- Problem to work on: Show every line of the data where the word "while" can be found.

- Data supplied:
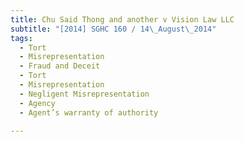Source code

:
 ```yaml
---
title: Chu Said Thong and another v Vision Law LLC 
subtitle: "[2014] SGHC 160 / 14\_August\_2014"
tags:
  - Tort
  - Misrepresentation
  - Fraud and Deceit
  - Tort
  - Misrepresentation
  - Negligent Misrepresentation
  - Agency
  - Agent’s warranty of authority

---
```


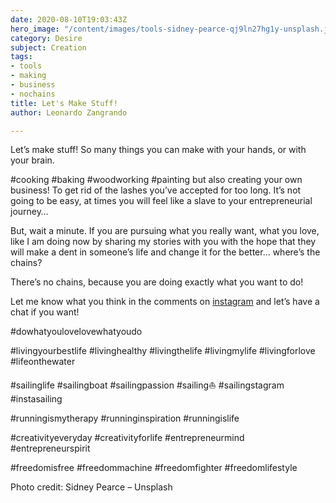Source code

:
 ```yaml
---
date: 2020-08-10T19:03:43Z
hero_image: "/content/images/tools-sidney-pearce-qj9ln27hg1y-unsplash.jpg"
category: Desire
subject: Creation
tags:
- tools
- making
- business
- nochains
title: Let's Make Stuff!
author: Leonardo Zangrando

---
```

Let’s make stuff! So many things you can make with your hands, or with your brain.

\#cooking #baking #woodworking #painting but also creating your own business! To get rid of the lashes you’ve accepted for too long. It’s not going to be easy, at times you will feel like a slave to your entrepreneurial journey…

But, wait a minute. If you are pursuing what you really want, what you love, like I am doing now by sharing my stories with you with the hope that they will make a dent in someone’s life and change it for the better… where’s the chains?

There’s no chains, because you are doing exactly what you want to do!

Let me know what you think in the comments on [instagram](https://instagram.com/lionzan) and let’s have a chat if you want!

\#dowhatyoulovelovewhatyoudo

\#livingyourbestlife #livinghealthy #livingthelife #livingmylife #livingforlove #lifeonthewater

\#sailinglife #sailingboat #sailingpassion #sailing⛵ #sailingstagram #instasailing

\#runningismytherapy #runninginspiration #runningislife

\#creativityeveryday #creativityforlife #entrepreneurmind #entrepreneurspirit

\#freedomisfree #freedommachine #freedomfighter #freedomlifestyle

Photo credit: Sidney Pearce – Unsplash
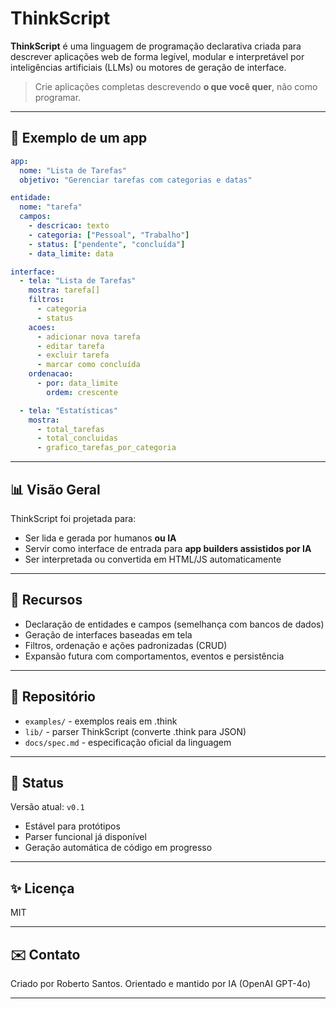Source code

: # ThinkScript

**ThinkScript** é uma linguagem de programação declarativa criada para descrever aplicações web de forma legível, modular e interpretável por inteligências artificiais (LLMs) ou motores de geração de interface.

> Crie aplicações completas descrevendo **o que você quer**, não como programar.

---

## 🔖 Exemplo de um app

```yaml
app:
  nome: "Lista de Tarefas"
  objetivo: "Gerenciar tarefas com categorias e datas"

entidade:
  nome: "tarefa"
  campos:
    - descricao: texto
    - categoria: ["Pessoal", "Trabalho"]
    - status: ["pendente", "concluída"]
    - data_limite: data

interface:
  - tela: "Lista de Tarefas"
    mostra: tarefa[]
    filtros:
      - categoria
      - status
    acoes:
      - adicionar nova tarefa
      - editar tarefa
      - excluir tarefa
      - marcar como concluída
    ordenacao:
      - por: data_limite
        ordem: crescente

  - tela: "Estatísticas"
    mostra:
      - total_tarefas
      - total_concluidas
      - grafico_tarefas_por_categoria
```

---

## 📊 Visão Geral

ThinkScript foi projetada para:

* Ser lida e gerada por humanos **ou IA**
* Servir como interface de entrada para **app builders assistidos por IA**
* Ser interpretada ou convertida em HTML/JS automaticamente

---

## 🚀 Recursos

* Declaração de entidades e campos (semelhança com bancos de dados)
* Geração de interfaces baseadas em tela
* Filtros, ordenação e ações padronizadas (CRUD)
* Expansão futura com comportamentos, eventos e persistência

---

## 🔧 Repositório

* `examples/` - exemplos reais em .think
* `lib/` - parser ThinkScript (converte .think para JSON)
* `docs/spec.md` - especificação oficial da linguagem

---

## 📆 Status

Versão atual: `v0.1`

* Estável para protótipos
* Parser funcional já disponível
* Geração automática de código em progresso

---

## ✨ Licença

MIT

---

## ✉️ Contato

Criado por Roberto Santos. Orientado e mantido por IA (OpenAI GPT-4o)

---
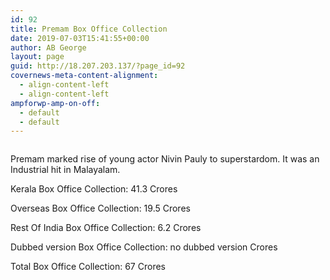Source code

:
 ```yaml
---
id: 92
title: Premam Box Office Collection
date: 2019-07-03T15:41:55+00:00
author: AB George
layout: page
guid: http://18.207.203.137/?page_id=92
covernews-meta-content-alignment:
  - align-content-left
  - align-content-left
ampforwp-amp-on-off:
  - default
  - default
---
```

<div class="wp-block-image">
  <img src="assets/images/post-images/premam.jpg" alt="" />
</div>

Premam marked rise of young actor Nivin Pauly to superstardom. It was an Industrial hit in Malayalam.

Kerala Box Office Collection: 41.3 Crores

Overseas Box Office Collection: 19.5 Crores

Rest Of India Box Office Collection: 6.2 Crores

Dubbed version Box Office Collection: no dubbed version Crores

Total Box Office Collection: 67 Crores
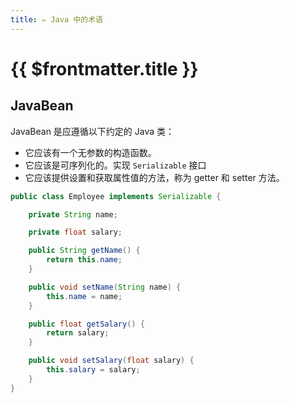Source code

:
 ```yaml
---
title: ✏️ Java 中的术语
---
```


# {{ $frontmatter.title }}

## JavaBean

JavaBean 是应遵循以下约定的 Java 类：

- 它应该有一个无参数的构造函数。
- 它应该是可序列化的。实现 `Serializable` 接口
- 它应该提供设置和获取属性值的方法，称为 getter 和 setter 方法。

```java
public class Employee implements Serializable {

    private String name;

    private float salary;

    public String getName() {
        return this.name;
    }

    public void setName(String name) {
        this.name = name;
    }

    public float getSalary() {
        return salary;
    }

    public void setSalary(float salary) {
        this.salary = salary;
    }
}
```
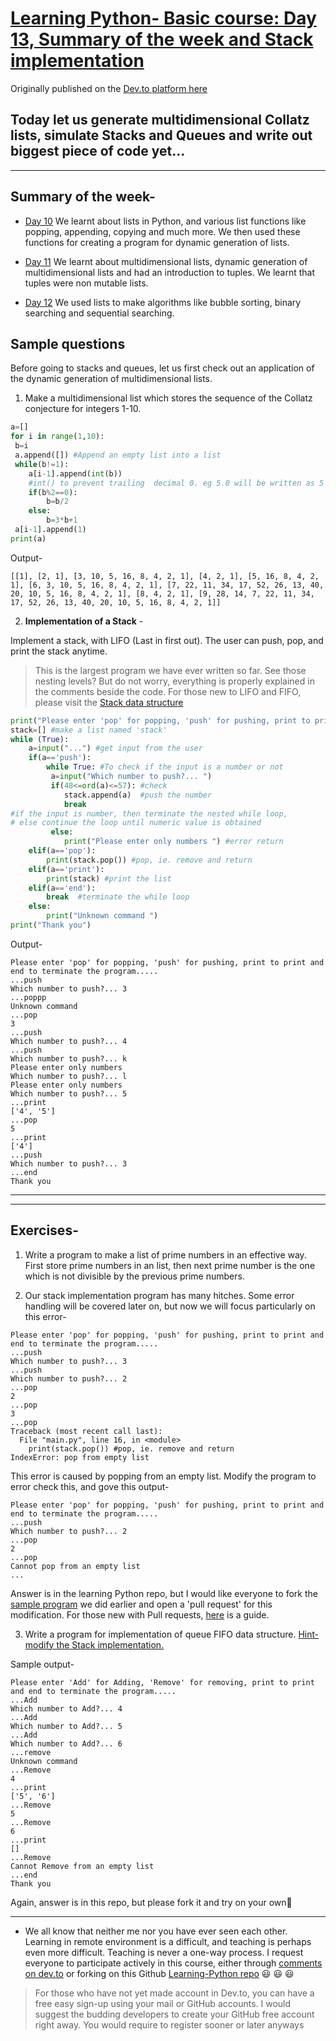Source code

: # [Learning Python- Basic course: Day 13, Summary of the week and Stack implementation](https://dev.to/aatmaj/learning-python-basic-course-day-13-summary-of-the-week-and-stack-implementation-1b56)

Originally published on the [Dev.to platform here](https://dev.to/aatmaj/learning-python-basic-course-day-13-summary-of-the-week-and-stack-implementation-1b56)

## Today let us generate multidimensional Collatz lists, simulate Stacks and Queues and write out biggest piece of code yet...

---

## Summary of the week-

- [Day 10](https://dev.to/aatmaj/learning-python-basic-course-day-10-lists-in-python-1hcb) We learnt about lists in Python, and various list functions like popping, appending, copying and much more. We then used these functions for creating a program for dynamic generation of lists.

- [Day 11](https://dev.to/aatmaj/learning-python-basic-course-day-11-multidimensional-lists-and-tuples-3bfl) We learnt about multidimensional lists, dynamic generation of multidimensional lists and had an introduction to tuples. We learnt that tuples were non mutable lists.

- [Day 12](https://dev.to/aatmaj/learning-python-basic-course-day-12-basic-algorithms-1edc) We used lists to make algorithms like bubble sorting, binary searching and sequential searching.

## Sample questions

Before going to stacks and queues, let us first check out an application of the dynamic generation of multidimensional lists.

1. Make a multidimensional list which stores the sequence of the Collatz conjecture for integers 1-10.

```python
a=[]
for i in range(1,10):
 b=i
 a.append([]) #Append an empty list into a list
 while(b!=1):
    a[i-1].append(int(b))
    #int() to prevent trailing  decimal 0. eg 5.0 will be written as 5
    if(b%2==0):
        b=b/2
    else:
        b=3*b+1
 a[i-1].append(1)
print(a)
```

Output-

```
[[1], [2, 1], [3, 10, 5, 16, 8, 4, 2, 1], [4, 2, 1], [5, 16, 8, 4, 2, 1], [6, 3, 10, 5, 16, 8, 4, 2, 1], [7, 22, 11, 34, 17, 52, 26, 13, 40, 20, 10, 5, 16, 8, 4, 2, 1], [8, 4, 2, 1], [9, 28, 14, 7, 22, 11, 34, 17, 52, 26, 13, 40, 20, 10, 5, 16, 8, 4, 2, 1]]
```

2. **Implementation of a Stack** -

Implement a stack, with LIFO (Last in first out). The user can push, pop, and print the stack anytime.

> This is the largest program we have ever written so far. See those nesting levels? But do not worry, everything is properly explained in the comments beside the code. For those new to LIFO and FIFO, please visit the [Stack data structure](https://www.geeksforgeeks.org/stack-data-structure)

```python
print("Please enter 'pop' for popping, 'push' for pushing, print to print and end to terminate the program.....")
stack=[] #make a list named 'stack'
while (True):
    a=input("...") #get input from the user
    if(a=='push'):
        while True: #To check if the input is a number or not
         a=input("Which number to push?... ")
         if(48<=ord(a)<=57): #check
            stack.append(a)  #push the number
            break
#if the input is number, then terminate the nested while loop,
# else continue the loop until numeric value is obtained
         else:
            print("Please enter only numbers ") #error return
    elif(a=='pop'):
        print(stack.pop()) #pop, ie. remove and return
    elif(a=='print'):
        print(stack) #print the list
    elif(a=='end'):
        break  #terminate the while loop
    else:
        print("Unknown command ")
print("Thank you")
```

Output-

```
Please enter 'pop' for popping, 'push' for pushing, print to print and end to terminate the program.....
...push
Which number to push?... 3
...poppp
Unknown command
...pop
3
...push
Which number to push?... 4
...push
Which number to push?... k
Please enter only numbers
Which number to push?... l
Please enter only numbers
Which number to push?... 5
...print
['4', '5']
...pop
5
...print
['4']
...push
Which number to push?... 3
...end
Thank you
```

---

---

## Exercises-

1. Write a program to make a list of prime numbers in an effective way. First store prime numbers in an list, then next prime number is the one which is not divisible by the previous prime numbers.

2. Our stack implementation program has many hitches. Some error handling will be covered later on, but now we will focus particularly on this error-

```
Please enter 'pop' for popping, 'push' for pushing, print to print and end to terminate the program.....
...push
Which number to push?... 3
...push
Which number to push?... 2
...pop
2
...pop
3
...pop
Traceback (most recent call last):
  File "main.py", line 16, in <module>
    print(stack.pop()) #pop, ie. remove and return
IndexError: pop from empty list
```

This error is caused by popping from an empty list. Modify the program to error check this, and gove this output-

```
Please enter 'pop' for popping, 'push' for pushing, print to print and end to terminate the program.....
...push
Which number to push?... 2
...pop
2
...pop
Cannot pop from an empty list
...

```

Answer is in the learning Python repo, but I would like everyone to fork the [sample program](https://github.com/Aatmaj-Zephyr/Learning-Python/blob/4eefd0ae6e52bda6cb99360d3a0ae254e00bff1a/Basic/Day%2013/Sample%20questions/Sample%20question%202.py) we did earlier and open a 'pull request' for this modification. For those new with Pull requests, [here](https://opensource.com/article/19/7/create-pull-request-github) is a guide.

3. Write a program for implementation of queue FIFO data structure. [Hint- modify the Stack implementation.](https://www.geeksforgeeks.org/difference-between-stack-and-queue-data-structures/)

Sample output-

```
Please enter 'Add' for Adding, 'Remove' for removing, print to print and end to terminate the program.....
...Add
Which number to Add?... 4
...Add
Which number to Add?... 5
...Add
Which number to Add?... 6
...remove
Unknown command
...Remove
4
...print
['5', '6']
...Remove
5
...Remove
6
...print
[]
...Remove
Cannot Remove from an empty list
...end
Thank you
```

Again, answer is in this repo, but please fork it and try on your own🙂

---

- We all know that neither me nor you have ever seen each other. Learning in remote environment is a difficult, and teaching is perhaps even more difficult. Teaching is never a one-way process.
  I request everyone to participate actively in this course, either through [comments on dev.to](https://dev.to/aatmaj/learning-python-basic-course-day-13-summary-of-the-week-and-stack-implementation-1b56) or forking on this Github [Learning-Python repo](https://github.com/Aatmaj-Zephyr/Learning-Python)
  😃 😃 😃

> For those who have not yet made account in Dev.to, you can have a free easy sign-up using your mail or GitHub accounts. I would suggest the budding developers to create your GitHub free account right away. You would require to register sooner or later anyways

- Task solution:
 while(b!=1):
while (True):
        while True: #To check if the input is a number or not
#if the input is number, then terminate the nested while loop,
        break  #terminate the while loop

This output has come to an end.